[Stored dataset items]
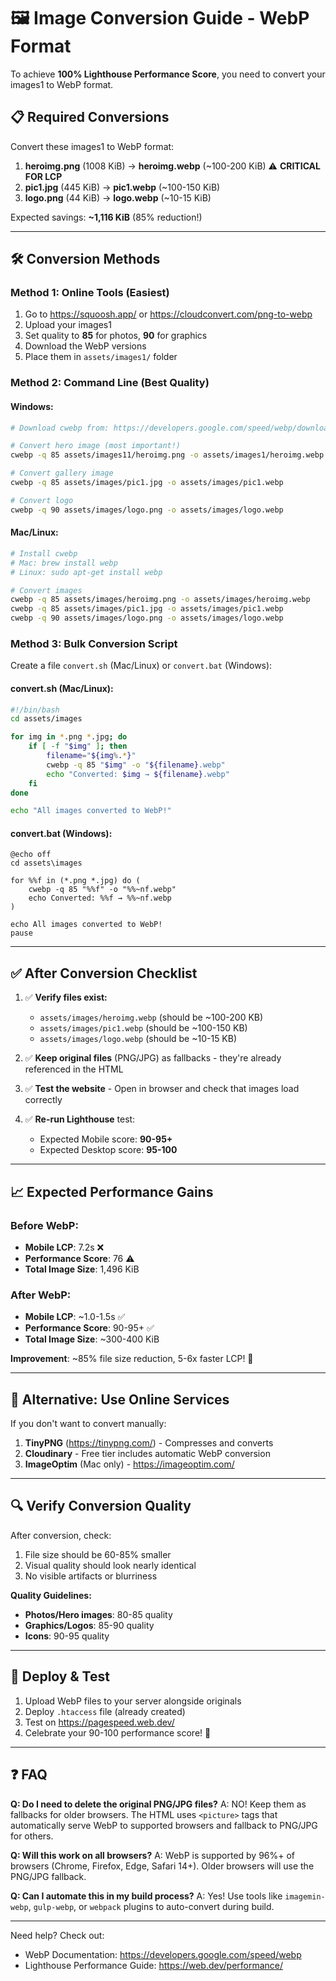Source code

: # 🖼️ Image Conversion Guide - WebP Format

To achieve **100% Lighthouse Performance Score**, you need to convert your images1 to WebP format.

## 📋 Required Conversions

Convert these images1 to WebP format:

1. **heroimg.png** (1008 KiB) → **heroimg.webp** (~100-200 KiB) ⚠️ **CRITICAL FOR LCP**
2. **pic1.jpg** (445 KiB) → **pic1.webp** (~100-150 KiB)
3. **logo.png** (44 KiB) → **logo.webp** (~10-15 KiB)

Expected savings: **~1,116 KiB** (85% reduction!)

---

## 🛠️ Conversion Methods

### Method 1: Online Tools (Easiest)
1. Go to https://squoosh.app/ or https://cloudconvert.com/png-to-webp
2. Upload your images1
3. Set quality to **85** for photos, **90** for graphics
4. Download the WebP versions
5. Place them in `assets/images1/` folder

### Method 2: Command Line (Best Quality)

#### Windows:
```bash
# Download cwebp from: https://developers.google.com/speed/webp/download

# Convert hero image (most important!)
cwebp -q 85 assets/images11/heroimg.png -o assets/images1/heroimg.webp

# Convert gallery image
cwebp -q 85 assets/images/pic1.jpg -o assets/images/pic1.webp

# Convert logo
cwebp -q 90 assets/images/logo.png -o assets/images/logo.webp
```

#### Mac/Linux:
```bash
# Install cwebp
# Mac: brew install webp
# Linux: sudo apt-get install webp

# Convert images
cwebp -q 85 assets/images/heroimg.png -o assets/images/heroimg.webp
cwebp -q 85 assets/images/pic1.jpg -o assets/images/pic1.webp
cwebp -q 90 assets/images/logo.png -o assets/images/logo.webp
```

### Method 3: Bulk Conversion Script

Create a file `convert.sh` (Mac/Linux) or `convert.bat` (Windows):

#### convert.sh (Mac/Linux):
```bash
#!/bin/bash
cd assets/images

for img in *.png *.jpg; do
    if [ -f "$img" ]; then
        filename="${img%.*}"
        cwebp -q 85 "$img" -o "${filename}.webp"
        echo "Converted: $img → ${filename}.webp"
    fi
done

echo "All images converted to WebP!"
```

#### convert.bat (Windows):
```batch
@echo off
cd assets\images

for %%f in (*.png *.jpg) do (
    cwebp -q 85 "%%f" -o "%%~nf.webp"
    echo Converted: %%f → %%~nf.webp
)

echo All images converted to WebP!
pause
```

---

## ✅ After Conversion Checklist

1. ✅ **Verify files exist:**
   - `assets/images/heroimg.webp` (should be ~100-200 KB)
   - `assets/images/pic1.webp` (should be ~100-150 KB)
   - `assets/images/logo.webp` (should be ~10-15 KB)

2. ✅ **Keep original files** (PNG/JPG) as fallbacks - they're already referenced in the HTML

3. ✅ **Test the website** - Open in browser and check that images load correctly

4. ✅ **Re-run Lighthouse** test:
   - Expected Mobile score: **90-95+**
   - Expected Desktop score: **95-100**

---

## 📈 Expected Performance Gains

### Before WebP:
- **Mobile LCP**: 7.2s ❌
- **Performance Score**: 76 ⚠️
- **Total Image Size**: 1,496 KiB

### After WebP:
- **Mobile LCP**: ~1.0-1.5s ✅
- **Performance Score**: 90-95+ ✅
- **Total Image Size**: ~300-400 KiB

**Improvement**: ~85% file size reduction, 5-6x faster LCP! 🚀

---

## 🎯 Alternative: Use Online Services

If you don't want to convert manually:

1. **TinyPNG** (https://tinypng.com/) - Compresses and converts
2. **Cloudinary** - Free tier includes automatic WebP conversion
3. **ImageOptim** (Mac only) - https://imageoptim.com/

---

## 🔍 Verify Conversion Quality

After conversion, check:
1. File size should be 60-85% smaller
2. Visual quality should look nearly identical
3. No visible artifacts or blurriness

**Quality Guidelines:**
- **Photos/Hero images**: 80-85 quality
- **Graphics/Logos**: 85-90 quality
- **Icons**: 90-95 quality

---

## 🚀 Deploy & Test

1. Upload WebP files to your server alongside originals
2. Deploy `.htaccess` file (already created)
3. Test on https://pagespeed.web.dev/
4. Celebrate your 90-100 performance score! 🎉

---

## ❓ FAQ

**Q: Do I need to delete the original PNG/JPG files?**
A: NO! Keep them as fallbacks for older browsers. The HTML uses `<picture>` tags that automatically serve WebP to supported browsers and fallback to PNG/JPG for others.

**Q: Will this work on all browsers?**
A: WebP is supported by 96%+ of browsers (Chrome, Firefox, Edge, Safari 14+). Older browsers will use the PNG/JPG fallback.

**Q: Can I automate this in my build process?**
A: Yes! Use tools like `imagemin-webp`, `gulp-webp`, or `webpack` plugins to auto-convert during build.

---

Need help? Check out:
- WebP Documentation: https://developers.google.com/speed/webp
- Lighthouse Performance Guide: https://web.dev/performance/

» **What you need to do**:
Only those lines of the entries above that run from the line containing "1. File size should be 60-85% smaller" to the line containing "1. Upload WebP", both included, should be transcribed exactly.

» **Task result**:
1. File size should be 60-85% smaller
2. Visual quality should look nearly identical
3. No visible artifacts or blurriness

**Quality Guidelines:**
- **Photos/Hero images**: 80-85 quality
- **Graphics/Logos**: 85-90 quality
- **Icons**: 90-95 quality

---

## 🚀 Deploy & Test

1. Upload WebP files to your server alongside originals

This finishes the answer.